Aujourd’hui encore, je vois plusieurs de mes contacts évoquer leur participation (navrée) à la primaire de droite. Certains évoquent l’électeur stratège. Mais le succès d’un geste aussi paradoxal me semble manifester une forme de panique plutôt qu’une hyper-rationalité politique. Le point commun d’arguments parfois contradictoires est en effet la conviction que l’élection présidentielle de 2017 se joue avec la désignation du candidat de la droite, et que le vote de gauche n’aura aucun impact, étant donné la dispersion des candidatures.
Un tel défaitisme à six mois du scrutin me paraît sans exemple dans l’histoire politique récente, et mérite de rester comme le symptôme le plus marquant de cette présidentielle, jugée perdue d’avance. Comme la désignation surprise de François Fillon, cette fatalité sera peut-être déjouée par des circonstances encore imprévisibles. Reste qu’aujourd’hui, le vote “utile” pour un candidat de droite apparaît comme la confirmation la plus aigüe de l’échec de la gauche au pouvoir.

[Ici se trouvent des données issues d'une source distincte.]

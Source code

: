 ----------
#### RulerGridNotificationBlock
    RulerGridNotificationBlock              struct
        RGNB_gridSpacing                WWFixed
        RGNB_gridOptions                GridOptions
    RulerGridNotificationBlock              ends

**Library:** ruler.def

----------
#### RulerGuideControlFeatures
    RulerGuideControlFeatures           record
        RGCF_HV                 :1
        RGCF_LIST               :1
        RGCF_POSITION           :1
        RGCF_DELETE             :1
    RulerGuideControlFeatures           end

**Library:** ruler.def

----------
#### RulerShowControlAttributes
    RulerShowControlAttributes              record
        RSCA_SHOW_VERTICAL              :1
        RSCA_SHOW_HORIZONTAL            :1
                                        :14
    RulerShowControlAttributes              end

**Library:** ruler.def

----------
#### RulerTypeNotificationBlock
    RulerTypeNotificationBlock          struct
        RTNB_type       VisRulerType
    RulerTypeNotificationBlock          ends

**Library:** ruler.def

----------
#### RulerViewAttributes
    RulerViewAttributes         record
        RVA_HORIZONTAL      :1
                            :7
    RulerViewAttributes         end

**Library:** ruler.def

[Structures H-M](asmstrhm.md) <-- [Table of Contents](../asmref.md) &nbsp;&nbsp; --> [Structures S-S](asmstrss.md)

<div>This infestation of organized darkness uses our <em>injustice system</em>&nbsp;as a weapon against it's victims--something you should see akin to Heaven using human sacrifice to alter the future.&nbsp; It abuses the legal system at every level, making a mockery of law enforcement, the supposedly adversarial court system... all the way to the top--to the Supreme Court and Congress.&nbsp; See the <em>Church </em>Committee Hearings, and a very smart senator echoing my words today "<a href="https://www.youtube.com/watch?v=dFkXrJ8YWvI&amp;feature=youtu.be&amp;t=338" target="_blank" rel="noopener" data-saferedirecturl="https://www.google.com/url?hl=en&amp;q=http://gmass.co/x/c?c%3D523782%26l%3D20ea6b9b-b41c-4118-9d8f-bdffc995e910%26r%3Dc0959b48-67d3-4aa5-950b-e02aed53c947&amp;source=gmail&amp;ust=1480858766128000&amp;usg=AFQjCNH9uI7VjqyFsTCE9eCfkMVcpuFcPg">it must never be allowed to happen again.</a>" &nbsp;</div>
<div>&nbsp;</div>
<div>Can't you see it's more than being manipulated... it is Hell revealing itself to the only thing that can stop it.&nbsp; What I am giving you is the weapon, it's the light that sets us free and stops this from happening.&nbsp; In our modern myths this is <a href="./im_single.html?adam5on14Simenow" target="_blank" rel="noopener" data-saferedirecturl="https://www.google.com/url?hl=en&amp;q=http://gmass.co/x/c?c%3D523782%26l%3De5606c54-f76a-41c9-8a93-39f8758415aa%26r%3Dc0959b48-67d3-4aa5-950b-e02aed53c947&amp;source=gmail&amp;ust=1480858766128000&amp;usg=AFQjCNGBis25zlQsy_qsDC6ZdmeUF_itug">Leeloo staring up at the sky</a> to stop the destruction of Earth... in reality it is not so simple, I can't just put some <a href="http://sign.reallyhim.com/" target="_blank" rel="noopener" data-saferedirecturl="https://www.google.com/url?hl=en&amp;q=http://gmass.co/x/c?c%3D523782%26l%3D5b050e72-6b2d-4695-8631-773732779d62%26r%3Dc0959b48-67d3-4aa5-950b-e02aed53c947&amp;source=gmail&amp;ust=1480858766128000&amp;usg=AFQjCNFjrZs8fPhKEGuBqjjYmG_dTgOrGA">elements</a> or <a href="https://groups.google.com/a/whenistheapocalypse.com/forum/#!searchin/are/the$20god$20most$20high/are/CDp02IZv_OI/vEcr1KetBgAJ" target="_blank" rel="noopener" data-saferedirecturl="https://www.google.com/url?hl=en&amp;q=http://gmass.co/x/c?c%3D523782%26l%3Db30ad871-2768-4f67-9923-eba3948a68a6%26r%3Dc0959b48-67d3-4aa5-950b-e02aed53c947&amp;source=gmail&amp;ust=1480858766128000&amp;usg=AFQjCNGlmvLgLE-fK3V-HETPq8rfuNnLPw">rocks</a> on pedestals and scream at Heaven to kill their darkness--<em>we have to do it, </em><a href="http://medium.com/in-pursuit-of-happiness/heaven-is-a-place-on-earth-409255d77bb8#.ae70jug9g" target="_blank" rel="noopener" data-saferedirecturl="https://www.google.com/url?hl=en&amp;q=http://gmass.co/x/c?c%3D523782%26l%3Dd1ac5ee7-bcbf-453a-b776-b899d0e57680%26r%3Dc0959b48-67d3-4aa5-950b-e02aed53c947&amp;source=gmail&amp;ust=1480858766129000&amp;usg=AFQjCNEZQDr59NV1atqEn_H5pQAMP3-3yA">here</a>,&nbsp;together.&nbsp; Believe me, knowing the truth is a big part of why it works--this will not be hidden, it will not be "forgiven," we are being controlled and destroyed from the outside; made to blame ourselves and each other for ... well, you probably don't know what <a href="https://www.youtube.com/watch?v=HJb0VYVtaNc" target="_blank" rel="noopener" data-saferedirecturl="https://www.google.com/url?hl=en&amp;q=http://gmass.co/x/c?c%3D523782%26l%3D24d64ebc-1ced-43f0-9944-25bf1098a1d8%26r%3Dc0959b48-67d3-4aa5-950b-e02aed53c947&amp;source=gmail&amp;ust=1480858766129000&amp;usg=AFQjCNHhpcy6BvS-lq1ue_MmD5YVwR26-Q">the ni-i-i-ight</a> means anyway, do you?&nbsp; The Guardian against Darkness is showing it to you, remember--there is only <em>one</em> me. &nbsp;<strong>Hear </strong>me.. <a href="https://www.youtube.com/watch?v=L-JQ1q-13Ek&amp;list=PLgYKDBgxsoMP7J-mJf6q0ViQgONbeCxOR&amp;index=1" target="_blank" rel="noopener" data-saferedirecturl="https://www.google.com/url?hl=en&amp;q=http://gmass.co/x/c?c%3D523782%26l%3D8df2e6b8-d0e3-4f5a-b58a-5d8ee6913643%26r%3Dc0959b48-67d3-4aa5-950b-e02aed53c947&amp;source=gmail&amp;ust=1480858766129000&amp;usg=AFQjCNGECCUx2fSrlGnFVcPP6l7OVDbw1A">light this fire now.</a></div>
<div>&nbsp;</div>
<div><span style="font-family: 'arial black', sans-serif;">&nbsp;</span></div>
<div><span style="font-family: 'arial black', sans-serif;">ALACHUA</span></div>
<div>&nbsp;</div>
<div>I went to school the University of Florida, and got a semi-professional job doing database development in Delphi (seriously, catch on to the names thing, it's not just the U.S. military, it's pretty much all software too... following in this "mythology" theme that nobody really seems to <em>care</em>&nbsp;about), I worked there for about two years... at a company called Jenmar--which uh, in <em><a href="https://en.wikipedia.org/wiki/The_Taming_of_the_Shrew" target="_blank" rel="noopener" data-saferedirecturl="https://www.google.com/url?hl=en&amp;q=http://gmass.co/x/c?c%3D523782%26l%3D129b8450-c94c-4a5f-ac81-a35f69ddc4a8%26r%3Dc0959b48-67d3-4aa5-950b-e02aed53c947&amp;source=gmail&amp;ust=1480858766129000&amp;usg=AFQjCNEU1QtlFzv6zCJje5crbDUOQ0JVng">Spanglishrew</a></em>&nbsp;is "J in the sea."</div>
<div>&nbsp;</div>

Car il faut remettre les faits à l’endroit. Si le moment de la consultation est pour beaucoup l’occasion de passer à l’électeur la patate chaude de la responsabilité, voire d’insulter le corps électoral pour des choix aberrants, il me paraît préférable de rappeler que les premiers coupables de ces comportements sont les appareils politiques, qui ont fait de l’élection un véritable piège – non, pas «à cons»: plutôt un piège à électeurs de bonne foi, ceux qui ont encore le courage de se déplacer, et font leur possible pour tenter de réparer les dégâts, mais qui ne peuvent modifier ni les logiques ni les choix institutionnels.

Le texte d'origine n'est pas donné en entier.